Key Takeaways

Razorfish chose Cascading running on Amazon EMR instead of traditional data management systems to deploy their targeted advertising system for e-commerce customers.  This enabled Razorfish to handle extremely large data sets at low infrastructure costs, while being able to rapidly scale the application infrastructure on demand.


To deal with the combination of huge datasets and custom segmentation targeting activities, coupled with price sensitive clients, Razorfish decided to move away from their rigid data infrastructure status quo. This migration helped Razorfish process vast amounts of data to handle the need for rapid scaling at both the application and infrastructure levels. Razorfish selected Ad Serving integration, Amazon Web Services (AWS), Amazon Elastic MapReduce (a hosted Apache Hadoop service), Cascading, and a variety of chosen applications to power their targeted advertising system based on these benefits:


Efficient: Elastic infrastructure from AWS allows capacity to be provisioned as needed based on load, reducing cost and the risk of processing delays. Amazon Elastic MapReduce and Cascading lets Razorfish focus on application development without having to worry about time-consuming set-up, management, or tuning of Hadoop clusters or the compute capacity upon which they sit.

Ease of integration: Amazon Elastic MapReduce with Cascading allows data processing in the cloud without any changes to the underlying algorithms.

Flexible: Hadoop with Cascading is flexible enough to allow “agile” implementation and unit testing of sophisticated algorithms.

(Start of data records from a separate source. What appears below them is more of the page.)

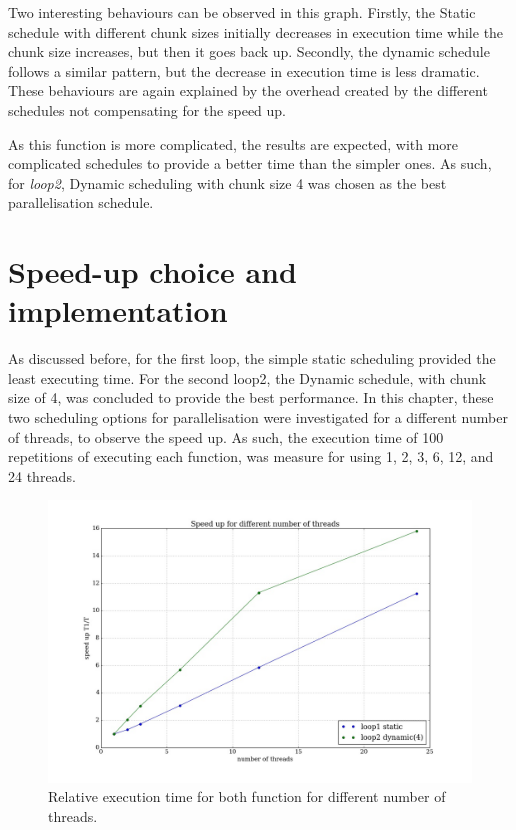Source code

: \documentclass[12pt]{article}
\begin{document}
	Two interesting behaviours can be observed in this graph. Firstly, the Static schedule with different chunk sizes initially decreases in execution time while the chunk size increases, but then it goes back up. Secondly, the dynamic schedule follows a similar pattern, but the decrease in execution time is less dramatic. These behaviours are again explained by the overhead created by the different schedules not compensating for the speed up.
	
	As this function is more complicated, the results are expected, with more complicated schedules to provide a better time than the simpler ones. As such, for \textit{loop2}, Dynamic scheduling with chunk size 4 was chosen as the best parallelisation schedule. 
	
	\pagebreak
	
	
	\section{Speed-up choice and implementation}
	As discussed before, for the first loop, the simple static scheduling provided the least executing time. For the second loop2, the Dynamic schedule, with chunk size of 4, was concluded to provide the best performance. In this chapter, these two scheduling options for parallelisation were investigated for a different number of threads, to observe the speed up. As such, the execution time of 100 repetitions of executing each function, was measure for using 1, 2, 3, 6, 12, and 24 threads.
	
	\begin{figure}[H]	
		\centering
		\includegraphics[scale=0.4]{speed_up.jpeg}
		\caption{Relative execution time for both function for different number of threads.}\label{up}
	\end{figure}	
\end{document}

Adaptable: Cascading simplifies the integration of Hadoop with external ad systems.

Scalable: AWS infrastructure helps Razorfish reliably store and process huge (Petabytes) data sets.

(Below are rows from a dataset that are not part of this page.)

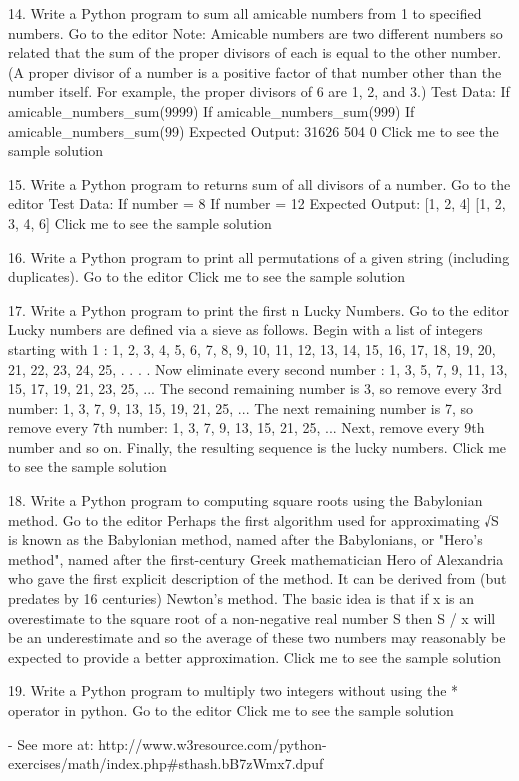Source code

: 14. Write a Python program to sum all amicable numbers from 1 to specified numbers. Go to the editor
Note: Amicable numbers are two different numbers so related that the sum of the proper divisors of each is equal to the other number. (A proper divisor of a number is a positive factor of that number other than the number itself. For example, the proper divisors of 6 are 1, 2, and 3.)
Test Data:
If amicable_numbers_sum(9999)
If amicable_numbers_sum(999)
If amicable_numbers_sum(99)
Expected Output:
31626
504
0 
Click me to see the sample solution

15. Write a Python program to returns sum of all divisors of a number. Go to the editor
Test Data:
If number = 8
If number = 12
Expected Output:
[1, 2, 4]
[1, 2, 3, 4, 6] 
Click me to see the sample solution

16. Write a Python program to print all permutations of a given string (including duplicates). Go to the editor
Click me to see the sample solution

17. Write a Python program to print the first n Lucky Numbers. Go to the editor
Lucky numbers are defined via a sieve as follows.
Begin with a list of integers starting with 1 :
1, 2, 3,	4, 5, 6,	7, 8, 9, 10, 11, 12, 13, 14, 15, 16, 17, 18, 19, 20, 21, 22, 23, 24, 25, . . . .
Now eliminate every second number :
1, 3, 5, 7, 9, 11, 13, 15, 17, 19, 21, 23, 25, ...
The second remaining number is 3, so remove every 3rd number:
1, 3, 7, 9, 13, 15, 19, 21, 25, ...
The next remaining number is 7, so remove every 7th number:
1, 3, 7, 9, 13, 15, 21, 25, ...
Next, remove every 9th number and so on. 
Finally, the resulting sequence is the lucky numbers.
Click me to see the sample solution

18. Write a Python program to computing square roots using the Babylonian method. Go to the editor
Perhaps the first algorithm used for approximating √S is known as the Babylonian method, named after the Babylonians, or "Hero's method", named after the first-century Greek mathematician Hero of Alexandria who gave the first explicit description of the method. It can be derived from (but predates by 16 centuries) Newton's method. The basic idea is that if x is an overestimate to the square root of a non-negative real number S then S / x will be an underestimate and so the average of these two numbers may reasonably be expected to provide a better approximation.
Click me to see the sample solution

19. Write a Python program to multiply two integers without using the * operator in python. Go to the editor
Click me to see the sample solution

- See more at: http://www.w3resource.com/python-exercises/math/index.php#sthash.bB7zWmx7.dpuf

The AWS elastic infrastructure platform allows Razorfish to manage wide variability in load by provisioning and removing capacity as needed. Mark Taylor, Program Director at Razorfish, said, “With our implementation of Amazon Elastic MapReduce and Cascading, there was no upfront investment in hardware, no hardware procurement delay, and no additional operations staff was hired. We completed development and testing of our first client project in six weeks. Our process is completely automated. Total cost of the infrastructure averages around $13,000 per month. Because of the richness of the algorithm and the flexibility of the platform to support it at scale, our first client campaign experienced a 500% increase in their return on ad spend from a similar campaign a year before.”